A su vez, el inciso c), numeral 2°, artículo 38 de la Ley 489 de 1998[footnoteRef:1], consagra que las unidades administrativas especiales con personería jurídica, hacen parte del sector descentralizado por servicios del orden nacional. Incluso, el artículo 82 de la misma normatividad dispone que las unidades administrativas especiales y las superintendencias con personería jurídica, son entidades descentralizadas, con autonomía administrativa y patrimonial, las cuales se sujetan al régimen jurídico contenido en la ley que las crea y en lo no previsto por ella, al de los establecimientos públicos. [1: Por la cual se dictan normas sobre la organización y funcionamiento de las entidades del orden nacional, se expiden las disposiciones, principios y reglas generales para el ejercicio de las atribuciones previstas en los numerales 15 y 16 del artículo 189 de la Constitución Política y se dictan otras disposiciones.] 3.
Por manera que, de conformidad con lo previsto en el Decreto 1382 ya citado, la falta de competencia de la Sala Penal del Tribunal Superior de Villavicencio para conocer en primera instancia del presente asunto resulta incuestionable, -se reitera-, por cuanto el reclamo constitucional, se encuentra exclusivamente dirigido contra las actuaciones adelantadas por el citada Unidad Administrativa Especial al negarle una sustitución pensional de sobrevivientes a la accionante, entidad que si bien se encuentra adscrita al Ministerio de Hacienda y Crédito Público, no compromete alguna actuación de esa cartera, pues aquélla es una entidad descentralizada por servicios del orden nacional, cuyas acciones de tutela son de competencia de los jueces del circuito. 4.

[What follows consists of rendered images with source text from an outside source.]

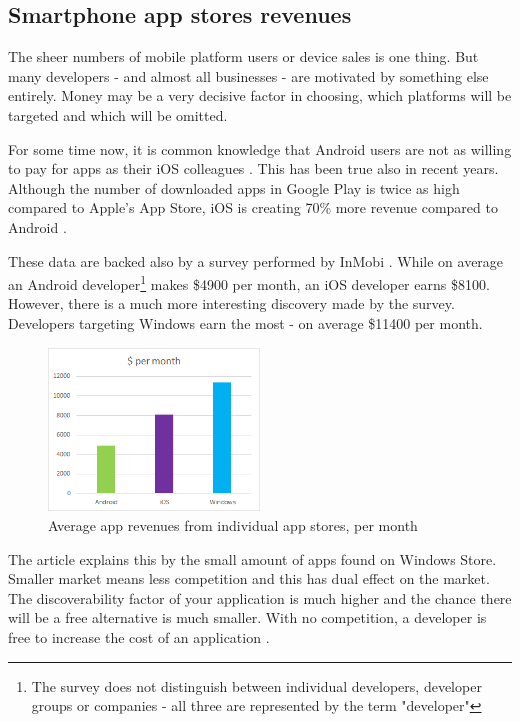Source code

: \documentclass[english,master,public,dept460,male,cpdeclaration,oneside]{diploma}
\begin{document}
\subsection{Smartphone app stores revenues}
The sheer numbers of mobile platform users or device sales is one thing. But many developers - and almost all businesses - are motivated by something else entirely. Money may be a very decisive factor in choosing, which platforms will be targeted and which will be omitted. 

For some time now, it is common knowledge that Android users are not as willing to pay for apps as their iOS colleagues \cite{iosUsersPay}. This has been true also in recent years. Although the number of downloaded apps in Google Play is twice as high compared to Apple’s App Store, iOS is creating 70\% more revenue compared to Android \cite{iosAndroidStore}. 

These data are backed also by a survey performed by InMobi \cite{lifehackerRevenues}. While on average an Android developer\footnote{The survey does not distinguish between individual developers, developer groups or companies - all three are represented by the term "developer"} makes \$4900 per month, an iOS developer earns \$8100. However, there is a much more interesting discovery made by the survey. Developers targeting Windows earn the most - on average \$11400 per month.

\begin{figure}
	\centering\includegraphics[width=0.5\textwidth]{Figures/appRevenues.png}
	\caption{Average app revenues from individual app stores, per month}
	\label{figure:appRevenues}
\end{figure}

The article explains this by the small amount of apps found on Windows Store. Smaller market means less competition and this has dual effect on the market. The discoverability factor of your application is much higher and the chance there will be a free alternative is much smaller. With no competition, a developer is free to increase the cost of an application \cite{appsInStores}.
\end{document}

Debe tenerse en cuenta que aunque el trámite de amparo constitucional se rige por los principios de informalidad y celeridad, no se puede omitir que la competencia del juez está inescindiblemente referida al derecho fundamental al debido proceso -artículo 29 de la Carta-, al acceso al juez natural y a la administración de justicia. Sobre el particular, en el auto N° 304 A de 2007, textualmente adujo la Corte Constitucional que «la falta de competencia del juez de tutela genera nulidad insubsanable y la constatación de la misma no puede pasarse por alto, por más urgente que sea el pronunciamiento requerido, pues (…) la competencia del juez se relaciona estrechamente con el derecho constitucional fundamental al debido proceso».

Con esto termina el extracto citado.